Hélène ne sera donc pas l’initiatrice. Une autre fille, jolie mais assez quelconque, remplira cet office une nuit d’été sur la plage. Et le parcours plutôt chaotique d’Hélène, qui quitte le lycée après un avortement et décide de passer le bac par correspondance avant de devenir infirmière puis comédienne, se chargera d’imposer le principe de réalité aux émois juvéniles

Benoît Duteurtre, qui excelle dans ce type de récits qui ont le charme des photos sépia et le goût suave des bonbons anciens, livre là une nouvelle tranche de son roman familial. Car outre le portrait d’Hélène, l’ancien lauréat du Prix Médicis (en 2001 pour Le voyage en France) nous laisse une peinture de milieu délicate et attachante. Entre ses parents, militants chrétiens se rêvant libéraux sous l’influence des prêtres ouvriers et de Vatican II, et les autres membres influents de la famille. Tel le grand-oncle Albert, un chirurgien dentiste vivant dans les Vosges et ancien résistant ayant conservé l’esprit frondeur de sa jeunesse. Un homme que ses ferveurs de vieux gaulliste n’empêchaient pas d’adorer les romans de Céline.

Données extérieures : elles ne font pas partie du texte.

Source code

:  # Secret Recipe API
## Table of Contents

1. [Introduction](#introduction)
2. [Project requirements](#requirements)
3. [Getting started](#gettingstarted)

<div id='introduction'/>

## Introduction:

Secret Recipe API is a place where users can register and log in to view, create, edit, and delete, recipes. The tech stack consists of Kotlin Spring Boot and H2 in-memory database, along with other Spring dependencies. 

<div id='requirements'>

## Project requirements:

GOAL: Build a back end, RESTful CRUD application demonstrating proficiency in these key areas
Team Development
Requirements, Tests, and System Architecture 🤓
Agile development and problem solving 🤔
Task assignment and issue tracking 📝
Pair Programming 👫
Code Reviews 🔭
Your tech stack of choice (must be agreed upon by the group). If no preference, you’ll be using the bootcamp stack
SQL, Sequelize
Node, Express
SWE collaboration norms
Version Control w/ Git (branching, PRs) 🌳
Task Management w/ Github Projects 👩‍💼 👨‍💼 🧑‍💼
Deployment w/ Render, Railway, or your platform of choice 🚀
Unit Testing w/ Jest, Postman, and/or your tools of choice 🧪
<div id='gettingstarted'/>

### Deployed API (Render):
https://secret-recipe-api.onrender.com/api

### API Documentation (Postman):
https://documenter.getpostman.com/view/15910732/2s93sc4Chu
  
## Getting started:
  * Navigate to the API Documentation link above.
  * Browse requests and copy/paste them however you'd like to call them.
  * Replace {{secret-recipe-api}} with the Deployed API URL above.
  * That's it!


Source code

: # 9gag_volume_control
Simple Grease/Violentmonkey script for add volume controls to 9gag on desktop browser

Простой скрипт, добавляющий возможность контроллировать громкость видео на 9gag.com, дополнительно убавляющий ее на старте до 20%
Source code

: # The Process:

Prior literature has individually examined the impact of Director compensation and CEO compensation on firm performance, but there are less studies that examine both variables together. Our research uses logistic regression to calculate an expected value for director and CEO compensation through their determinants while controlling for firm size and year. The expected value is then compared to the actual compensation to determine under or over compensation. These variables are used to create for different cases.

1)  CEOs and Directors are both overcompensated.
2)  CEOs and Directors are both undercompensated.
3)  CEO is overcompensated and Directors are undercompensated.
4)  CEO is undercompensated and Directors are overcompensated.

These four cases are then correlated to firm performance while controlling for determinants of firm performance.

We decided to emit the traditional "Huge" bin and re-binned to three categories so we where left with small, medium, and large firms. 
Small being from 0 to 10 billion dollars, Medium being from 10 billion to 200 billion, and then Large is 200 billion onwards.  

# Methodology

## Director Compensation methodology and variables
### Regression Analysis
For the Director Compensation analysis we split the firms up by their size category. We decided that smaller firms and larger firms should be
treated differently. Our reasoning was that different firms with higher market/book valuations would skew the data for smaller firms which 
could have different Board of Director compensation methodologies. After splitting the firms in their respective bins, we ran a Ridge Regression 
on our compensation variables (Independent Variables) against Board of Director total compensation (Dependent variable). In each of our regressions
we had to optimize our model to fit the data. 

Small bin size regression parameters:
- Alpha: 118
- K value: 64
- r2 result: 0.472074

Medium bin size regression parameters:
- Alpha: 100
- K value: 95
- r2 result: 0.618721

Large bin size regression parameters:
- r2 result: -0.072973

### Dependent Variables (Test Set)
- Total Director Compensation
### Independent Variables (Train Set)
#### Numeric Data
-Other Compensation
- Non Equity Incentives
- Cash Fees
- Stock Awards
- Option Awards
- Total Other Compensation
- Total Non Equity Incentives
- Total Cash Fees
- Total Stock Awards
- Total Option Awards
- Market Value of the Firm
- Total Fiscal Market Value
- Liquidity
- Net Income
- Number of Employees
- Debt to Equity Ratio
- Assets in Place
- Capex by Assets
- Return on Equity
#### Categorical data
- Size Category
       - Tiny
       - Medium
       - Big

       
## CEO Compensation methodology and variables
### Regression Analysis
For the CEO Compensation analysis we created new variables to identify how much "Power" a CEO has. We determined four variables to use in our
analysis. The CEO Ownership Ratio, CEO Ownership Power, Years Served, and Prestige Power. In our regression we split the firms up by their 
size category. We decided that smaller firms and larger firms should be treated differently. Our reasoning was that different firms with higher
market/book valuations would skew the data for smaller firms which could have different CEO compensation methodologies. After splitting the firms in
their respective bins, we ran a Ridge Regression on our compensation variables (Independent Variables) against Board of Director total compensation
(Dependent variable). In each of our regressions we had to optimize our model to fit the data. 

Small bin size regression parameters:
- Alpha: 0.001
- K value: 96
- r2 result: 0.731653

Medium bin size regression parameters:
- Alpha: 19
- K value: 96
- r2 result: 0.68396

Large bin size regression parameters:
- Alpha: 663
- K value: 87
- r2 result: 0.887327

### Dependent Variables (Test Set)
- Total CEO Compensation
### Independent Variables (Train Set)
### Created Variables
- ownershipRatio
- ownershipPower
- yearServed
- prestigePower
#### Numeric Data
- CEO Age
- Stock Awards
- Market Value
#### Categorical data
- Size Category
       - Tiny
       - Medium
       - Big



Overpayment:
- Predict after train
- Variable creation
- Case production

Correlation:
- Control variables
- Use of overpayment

A côté de cela défilent sous nos yeux en flashs magnétiques des images du Havre, ville quelque peu froide et austère, remodelée après la guerre, avec ses boulevards de béton armé et «un manque d’animation qui pouvait faire songer aux cités soviétiques». Le tout dans l’atmosphère encore empesée des années 70 et le conformisme des gens toisant d’un oeil torve les jeunes à cheveux longs. Le Havre, ville vouée au travail avec les usines Renault, la Compagnie française de raffinage et les activités portuaires. Cité laborieuse, dont le centre s’éteignait alors à sept heures du soir. Et où, le long des avenues désertes, on n’entendait parfois «plus que la pluie crépiter et le vent s’engouffrer d’un immeuble à l’autre».

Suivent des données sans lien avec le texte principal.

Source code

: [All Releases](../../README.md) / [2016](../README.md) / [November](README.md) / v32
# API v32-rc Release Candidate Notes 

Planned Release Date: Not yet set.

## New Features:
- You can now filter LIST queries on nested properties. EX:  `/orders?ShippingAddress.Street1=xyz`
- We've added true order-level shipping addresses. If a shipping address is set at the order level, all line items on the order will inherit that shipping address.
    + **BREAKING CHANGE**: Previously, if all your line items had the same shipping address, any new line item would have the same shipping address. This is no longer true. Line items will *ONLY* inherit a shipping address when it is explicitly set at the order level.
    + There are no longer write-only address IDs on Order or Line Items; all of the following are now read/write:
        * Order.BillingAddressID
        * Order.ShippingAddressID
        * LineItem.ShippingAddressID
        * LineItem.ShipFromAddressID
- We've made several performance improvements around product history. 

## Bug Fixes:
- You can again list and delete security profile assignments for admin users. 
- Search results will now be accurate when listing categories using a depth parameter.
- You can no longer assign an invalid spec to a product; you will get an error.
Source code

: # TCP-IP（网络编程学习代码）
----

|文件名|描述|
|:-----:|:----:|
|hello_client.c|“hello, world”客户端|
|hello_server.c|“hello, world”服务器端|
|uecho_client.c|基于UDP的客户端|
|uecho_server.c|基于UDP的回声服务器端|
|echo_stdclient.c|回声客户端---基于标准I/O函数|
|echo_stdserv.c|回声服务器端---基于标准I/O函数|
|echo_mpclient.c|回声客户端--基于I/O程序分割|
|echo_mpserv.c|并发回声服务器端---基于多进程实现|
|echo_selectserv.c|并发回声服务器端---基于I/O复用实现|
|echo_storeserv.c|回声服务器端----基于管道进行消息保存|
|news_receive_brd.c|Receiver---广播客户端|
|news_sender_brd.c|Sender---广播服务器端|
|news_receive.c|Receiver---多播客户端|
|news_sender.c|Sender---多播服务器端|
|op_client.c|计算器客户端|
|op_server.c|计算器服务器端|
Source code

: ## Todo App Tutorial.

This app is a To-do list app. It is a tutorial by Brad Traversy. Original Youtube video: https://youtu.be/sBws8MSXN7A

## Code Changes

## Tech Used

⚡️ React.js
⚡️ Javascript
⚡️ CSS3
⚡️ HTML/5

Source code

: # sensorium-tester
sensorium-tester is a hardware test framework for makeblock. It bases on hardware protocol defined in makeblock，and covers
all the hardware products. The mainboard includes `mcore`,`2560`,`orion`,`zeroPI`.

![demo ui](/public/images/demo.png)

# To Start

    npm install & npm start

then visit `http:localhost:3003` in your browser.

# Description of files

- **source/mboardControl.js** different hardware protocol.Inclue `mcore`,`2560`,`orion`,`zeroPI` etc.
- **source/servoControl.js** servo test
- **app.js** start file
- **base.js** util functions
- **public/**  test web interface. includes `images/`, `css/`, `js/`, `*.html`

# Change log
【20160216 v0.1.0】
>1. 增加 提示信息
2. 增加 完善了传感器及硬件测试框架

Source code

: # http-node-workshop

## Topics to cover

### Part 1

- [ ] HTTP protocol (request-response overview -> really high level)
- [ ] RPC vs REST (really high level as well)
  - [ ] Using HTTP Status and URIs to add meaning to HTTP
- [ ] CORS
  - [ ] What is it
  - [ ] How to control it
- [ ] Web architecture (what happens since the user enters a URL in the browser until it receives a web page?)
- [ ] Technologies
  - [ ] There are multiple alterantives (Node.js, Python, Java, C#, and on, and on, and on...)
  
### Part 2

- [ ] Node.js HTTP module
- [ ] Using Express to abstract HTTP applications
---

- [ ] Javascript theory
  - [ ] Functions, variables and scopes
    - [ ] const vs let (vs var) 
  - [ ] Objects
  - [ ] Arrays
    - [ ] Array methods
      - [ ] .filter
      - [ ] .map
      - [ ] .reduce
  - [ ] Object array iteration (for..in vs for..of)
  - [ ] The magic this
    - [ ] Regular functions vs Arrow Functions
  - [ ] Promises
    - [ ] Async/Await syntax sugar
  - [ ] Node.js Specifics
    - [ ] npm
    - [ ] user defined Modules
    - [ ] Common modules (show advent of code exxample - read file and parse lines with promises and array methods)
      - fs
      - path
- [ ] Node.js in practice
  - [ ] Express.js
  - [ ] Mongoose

Mais Benoît Duteurtre n’en néglige pas pour autant les traces laissées par les peintres (Boudin, Monet, Dufy) pour la beauté éternelle du ciel ou des falaises de Sainte-Adresse. Ni le charme insolite des belles maisons extravagantes dominant la mer comme celle de l’écrivain phare de la ville, Armand Salacrou, «une folie en brique rouge» ornée de tourelles dignes des châteaux de la Loire.

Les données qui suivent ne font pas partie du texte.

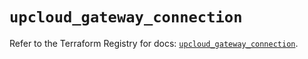 # `upcloud_gateway_connection`

Refer to the Terraform Registry for docs: [`upcloud_gateway_connection`](https://registry.terraform.io/providers/upcloudltd/upcloud/5.14.0/docs/resources/gateway_connection).
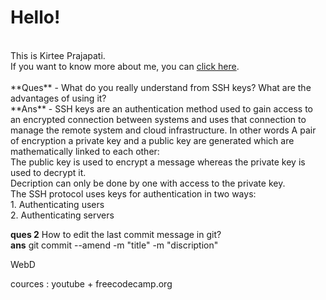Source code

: # Hello! 
<br>
This is Kirtee Prajapati. <br>
If you want to know more about me, you can <a href = "https://github.com/KIRTEE-TECH">click here</a>. <br>
<br>
**Ques** - What do you really understand from SSH keys? What are the advantages of using it?<br>
**Ans** - SSH keys are an authentication method used to gain access to an encrypted connection between systems and uses that connection to manage the remote system and cloud infrastructure. 
In other words A pair of encryption a private key and a public key are generated which are mathematically linked to each other:<br>
       The public key is used to encrypt a message whereas the private key is used to decrypt it. <br>
       Decription can only be done by one with access to the private key.<br> 
The SSH protocol uses keys for authentication in two ways:<br>
       1. Authenticating users<br>
       2. Authenticating servers<br>

**ques 2** How to edit the last commit message in git?<br>
**ans** git commit --amend -m "title" -m "discription"<br>

WebD 

cources : youtube + freecodecamp.org
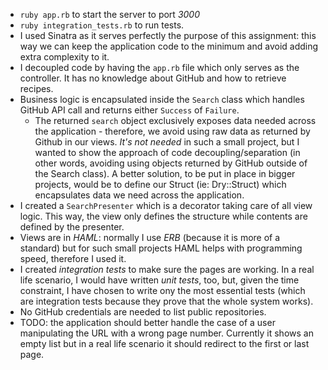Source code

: * `ruby app.rb` to start the server to port _3000_
* `ruby integration_tests.rb` to run tests.
* I used Sinatra as it serves perfectly the purpose of this assignment: this way we can keep the application code to the minimum and avoid adding extra complexity to it.
* I decoupled code by having the `app.rb` file which only serves as the controller. It has no knowledge about GitHub and how to retrieve recipes. 
* Business logic is encapsulated inside the `Search` class which handles GitHub API call and returns either `Success` of `Failure`.
  * The returned `search` object exclusively exposes data needed across the application - therefore, we avoid using raw data as returned by Github in our views. *It's not needed* in such a small project, but I wanted to show the approach of code decoupling/separation (in other words, avoiding using objects returned by GitHub outside of the Search class). A better solution, to be put in place in bigger projects, would be to define our Struct (ie: Dry::Struct) which encapsulates data we need across the application.
* I created a `SearchPresenter` which is a decorator taking care of all view logic. This way, the view only defines the structure while contents are defined by the presenter.
* Views are in *HAML*: normally I use *ERB* (because it is more of a standard) but for such small projects HAML helps with programming speed, therefore I used it.
* I created _integration tests_ to make sure the pages are working. In a real life scenario, I would have written _unit tests_, too, but, given the time constraint, I have chosen to write ony the most essential tests (which are integration tests because they prove that the whole system works).
* No GitHub credentials are needed to list public repositories.
* TODO: the application should better handle the case of a user manipulating the URL with a wrong page number. Currently it shows an empty list but in a real life scenario it should redirect to the first or last page.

Une part importante de l’attrait que conserve la littérature française, malgré la fin de son âge d’or, provient souvent du noyau dur de sa province, riche et multiforme, qui n’épuise pas le pouvoir mystérieux qu’elle exerce sur nos imaginaires. Cela passe ici par un autoportrait tout en finesse réactivant la fulgurance d’un premier amour. Et le mythe des yeux de fougère qui bouleversent comme un désir secret de trouver l’autre soi-même rêvé. De toucher à l’envers impalpable du temps perdu.